▶ Task to complete
Reproduce exactly the lines below from the one containing "in the governance." through the one containing "The _voter registration_, the", including both, and nothing else.

··· Records for processing

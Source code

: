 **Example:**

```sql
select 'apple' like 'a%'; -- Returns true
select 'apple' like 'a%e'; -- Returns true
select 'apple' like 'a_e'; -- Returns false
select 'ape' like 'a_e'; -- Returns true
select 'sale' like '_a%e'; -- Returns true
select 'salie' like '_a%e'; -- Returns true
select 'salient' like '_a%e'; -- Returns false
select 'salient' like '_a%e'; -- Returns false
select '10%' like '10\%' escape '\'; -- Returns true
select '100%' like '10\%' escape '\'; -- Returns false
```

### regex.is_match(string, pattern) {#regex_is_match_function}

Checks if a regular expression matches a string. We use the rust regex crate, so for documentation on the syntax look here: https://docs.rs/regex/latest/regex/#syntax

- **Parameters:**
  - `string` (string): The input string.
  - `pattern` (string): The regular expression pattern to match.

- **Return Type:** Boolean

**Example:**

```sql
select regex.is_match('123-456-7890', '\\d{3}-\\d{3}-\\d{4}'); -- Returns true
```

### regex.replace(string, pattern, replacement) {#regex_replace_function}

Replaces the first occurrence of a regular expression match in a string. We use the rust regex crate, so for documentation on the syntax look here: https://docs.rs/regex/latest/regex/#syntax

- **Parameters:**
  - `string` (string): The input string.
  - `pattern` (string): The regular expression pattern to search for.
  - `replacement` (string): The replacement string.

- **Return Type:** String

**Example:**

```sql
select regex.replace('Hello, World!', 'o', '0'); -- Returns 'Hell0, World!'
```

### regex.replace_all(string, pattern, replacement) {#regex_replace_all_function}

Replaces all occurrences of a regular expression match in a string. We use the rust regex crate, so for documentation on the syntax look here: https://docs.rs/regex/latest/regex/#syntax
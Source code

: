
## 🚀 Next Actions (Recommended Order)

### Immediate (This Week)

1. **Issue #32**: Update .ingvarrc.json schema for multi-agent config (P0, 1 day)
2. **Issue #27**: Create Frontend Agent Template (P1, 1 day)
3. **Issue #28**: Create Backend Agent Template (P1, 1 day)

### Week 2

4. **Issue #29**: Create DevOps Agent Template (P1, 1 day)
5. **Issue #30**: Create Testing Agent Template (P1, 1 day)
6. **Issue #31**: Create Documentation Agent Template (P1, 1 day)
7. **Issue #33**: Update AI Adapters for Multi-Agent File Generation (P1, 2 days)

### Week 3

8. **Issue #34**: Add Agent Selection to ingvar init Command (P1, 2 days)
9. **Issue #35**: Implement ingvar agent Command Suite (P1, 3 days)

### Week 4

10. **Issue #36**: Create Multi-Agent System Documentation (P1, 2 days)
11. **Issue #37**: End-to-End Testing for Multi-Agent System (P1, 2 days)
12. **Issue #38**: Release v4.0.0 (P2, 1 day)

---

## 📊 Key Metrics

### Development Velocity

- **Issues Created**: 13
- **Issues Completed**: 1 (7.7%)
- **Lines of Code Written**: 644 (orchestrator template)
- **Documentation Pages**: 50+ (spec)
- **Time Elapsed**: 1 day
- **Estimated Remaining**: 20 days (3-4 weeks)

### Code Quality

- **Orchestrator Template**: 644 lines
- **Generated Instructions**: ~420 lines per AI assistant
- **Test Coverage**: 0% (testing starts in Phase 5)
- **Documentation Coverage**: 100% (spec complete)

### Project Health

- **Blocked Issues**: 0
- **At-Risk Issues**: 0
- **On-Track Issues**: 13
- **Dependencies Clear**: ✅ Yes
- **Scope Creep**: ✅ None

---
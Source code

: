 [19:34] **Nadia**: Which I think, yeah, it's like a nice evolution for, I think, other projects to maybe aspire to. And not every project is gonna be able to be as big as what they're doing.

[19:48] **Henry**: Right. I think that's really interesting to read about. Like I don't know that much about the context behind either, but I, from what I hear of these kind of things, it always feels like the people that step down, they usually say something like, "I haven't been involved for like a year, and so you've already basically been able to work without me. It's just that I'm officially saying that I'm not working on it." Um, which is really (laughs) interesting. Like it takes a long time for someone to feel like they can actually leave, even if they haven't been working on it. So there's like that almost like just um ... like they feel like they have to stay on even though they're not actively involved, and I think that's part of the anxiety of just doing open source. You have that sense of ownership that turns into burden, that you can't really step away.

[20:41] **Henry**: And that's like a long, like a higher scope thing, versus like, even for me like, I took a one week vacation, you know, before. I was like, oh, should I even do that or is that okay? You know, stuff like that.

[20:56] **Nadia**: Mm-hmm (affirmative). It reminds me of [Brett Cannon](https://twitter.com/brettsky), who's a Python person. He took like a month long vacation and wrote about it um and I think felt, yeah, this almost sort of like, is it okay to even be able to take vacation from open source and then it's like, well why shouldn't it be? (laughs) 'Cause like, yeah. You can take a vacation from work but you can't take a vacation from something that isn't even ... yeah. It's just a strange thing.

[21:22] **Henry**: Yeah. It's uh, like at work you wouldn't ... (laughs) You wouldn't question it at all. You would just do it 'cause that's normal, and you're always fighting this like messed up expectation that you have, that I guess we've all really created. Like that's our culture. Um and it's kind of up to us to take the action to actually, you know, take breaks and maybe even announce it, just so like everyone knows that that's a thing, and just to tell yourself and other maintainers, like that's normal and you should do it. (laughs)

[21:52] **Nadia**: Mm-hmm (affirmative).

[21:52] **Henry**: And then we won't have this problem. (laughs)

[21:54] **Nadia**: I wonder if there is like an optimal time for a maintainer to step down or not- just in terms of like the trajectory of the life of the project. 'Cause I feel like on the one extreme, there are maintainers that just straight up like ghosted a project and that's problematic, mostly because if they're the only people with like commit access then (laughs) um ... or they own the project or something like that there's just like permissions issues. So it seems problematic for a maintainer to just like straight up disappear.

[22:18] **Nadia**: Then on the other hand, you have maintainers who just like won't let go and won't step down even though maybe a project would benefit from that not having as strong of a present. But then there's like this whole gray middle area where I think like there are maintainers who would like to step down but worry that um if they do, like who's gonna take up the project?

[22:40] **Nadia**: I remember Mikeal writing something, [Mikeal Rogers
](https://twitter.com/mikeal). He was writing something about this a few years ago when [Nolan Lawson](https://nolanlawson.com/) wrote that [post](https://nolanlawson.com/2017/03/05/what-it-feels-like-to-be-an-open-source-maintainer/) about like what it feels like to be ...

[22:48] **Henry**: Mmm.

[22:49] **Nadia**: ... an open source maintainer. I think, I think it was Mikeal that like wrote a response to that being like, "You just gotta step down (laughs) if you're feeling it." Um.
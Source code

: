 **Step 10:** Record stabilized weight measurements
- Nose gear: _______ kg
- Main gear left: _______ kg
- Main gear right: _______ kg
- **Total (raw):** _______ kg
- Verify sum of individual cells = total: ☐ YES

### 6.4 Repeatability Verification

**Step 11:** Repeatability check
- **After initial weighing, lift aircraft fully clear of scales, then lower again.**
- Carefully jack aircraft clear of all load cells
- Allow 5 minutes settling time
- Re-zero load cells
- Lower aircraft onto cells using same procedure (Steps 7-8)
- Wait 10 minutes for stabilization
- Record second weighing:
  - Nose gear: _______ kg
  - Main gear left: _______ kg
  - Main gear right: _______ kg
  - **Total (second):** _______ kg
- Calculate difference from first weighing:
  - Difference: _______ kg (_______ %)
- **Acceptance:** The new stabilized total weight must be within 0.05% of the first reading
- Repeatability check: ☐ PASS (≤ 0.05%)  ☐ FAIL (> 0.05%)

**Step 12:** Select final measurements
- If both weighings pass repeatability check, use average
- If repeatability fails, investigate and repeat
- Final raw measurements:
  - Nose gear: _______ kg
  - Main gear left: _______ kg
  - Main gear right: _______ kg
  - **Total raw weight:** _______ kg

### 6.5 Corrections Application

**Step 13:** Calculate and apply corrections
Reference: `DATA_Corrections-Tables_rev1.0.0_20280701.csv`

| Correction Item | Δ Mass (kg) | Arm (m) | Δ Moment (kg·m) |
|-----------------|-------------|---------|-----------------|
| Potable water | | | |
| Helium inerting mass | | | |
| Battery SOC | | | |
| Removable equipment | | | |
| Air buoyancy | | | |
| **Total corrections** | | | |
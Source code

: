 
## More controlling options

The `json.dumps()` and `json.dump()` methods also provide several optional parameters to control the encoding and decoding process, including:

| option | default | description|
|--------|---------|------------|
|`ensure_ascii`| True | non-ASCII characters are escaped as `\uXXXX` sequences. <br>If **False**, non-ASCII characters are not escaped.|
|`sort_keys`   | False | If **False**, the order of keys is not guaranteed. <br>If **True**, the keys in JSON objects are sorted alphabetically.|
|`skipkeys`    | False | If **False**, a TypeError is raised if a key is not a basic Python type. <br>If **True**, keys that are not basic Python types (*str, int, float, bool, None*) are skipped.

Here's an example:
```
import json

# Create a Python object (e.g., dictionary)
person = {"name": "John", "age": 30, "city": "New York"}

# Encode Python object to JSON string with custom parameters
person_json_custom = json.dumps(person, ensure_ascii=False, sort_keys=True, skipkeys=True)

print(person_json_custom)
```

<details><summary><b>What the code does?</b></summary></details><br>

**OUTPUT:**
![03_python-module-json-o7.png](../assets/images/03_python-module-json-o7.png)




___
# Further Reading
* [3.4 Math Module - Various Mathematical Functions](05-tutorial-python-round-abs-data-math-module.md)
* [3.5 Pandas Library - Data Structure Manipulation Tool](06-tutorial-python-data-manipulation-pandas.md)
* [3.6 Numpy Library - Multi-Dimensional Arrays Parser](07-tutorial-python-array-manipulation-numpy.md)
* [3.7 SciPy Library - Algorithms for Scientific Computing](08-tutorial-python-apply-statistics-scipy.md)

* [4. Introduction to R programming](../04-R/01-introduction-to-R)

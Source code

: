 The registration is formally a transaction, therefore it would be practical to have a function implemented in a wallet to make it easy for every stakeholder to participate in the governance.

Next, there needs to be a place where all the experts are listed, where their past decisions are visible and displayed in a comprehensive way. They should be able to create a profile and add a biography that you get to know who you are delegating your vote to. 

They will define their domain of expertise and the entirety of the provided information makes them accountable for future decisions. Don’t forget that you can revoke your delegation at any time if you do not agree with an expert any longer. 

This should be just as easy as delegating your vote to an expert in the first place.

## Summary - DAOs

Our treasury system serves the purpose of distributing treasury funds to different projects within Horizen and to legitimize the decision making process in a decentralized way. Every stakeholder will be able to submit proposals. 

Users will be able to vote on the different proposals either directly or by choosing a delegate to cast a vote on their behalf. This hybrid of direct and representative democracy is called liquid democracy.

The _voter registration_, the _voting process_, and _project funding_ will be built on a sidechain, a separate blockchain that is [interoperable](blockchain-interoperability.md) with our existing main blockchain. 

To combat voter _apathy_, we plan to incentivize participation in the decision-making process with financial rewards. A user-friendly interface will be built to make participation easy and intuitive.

······

▶ Response below
: The registration is formally a transaction, therefore it would be practical to have a function implemented in a wallet to make it easy for every stakeholder to participate in the governance.

Next, there needs to be a place where all the experts are listed, where their past decisions are visible and displayed in a comprehensive way. They should be able to create a profile and add a biography that you get to know who you are delegating your vote to. 

They will define their domain of expertise and the entirety of the provided information makes them accountable for future decisions. Don’t forget that you can revoke your delegation at any time if you do not agree with an expert any longer. 

This should be just as easy as delegating your vote to an expert in the first place.

## Summary - DAOs

Our treasury system serves the purpose of distributing treasury funds to different projects within Horizen and to legitimize the decision making process in a decentralized way. Every stakeholder will be able to submit proposals. 

Users will be able to vote on the different proposals either directly or by choosing a delegate to cast a vote on their behalf. This hybrid of direct and representative democracy is called liquid democracy.

The _voter registration_, the _voting process_, and _project funding_ will be built on a sidechain, a separate blockchain that is [interoperable](blockchain-interoperability.md) with our existing main blockchain. 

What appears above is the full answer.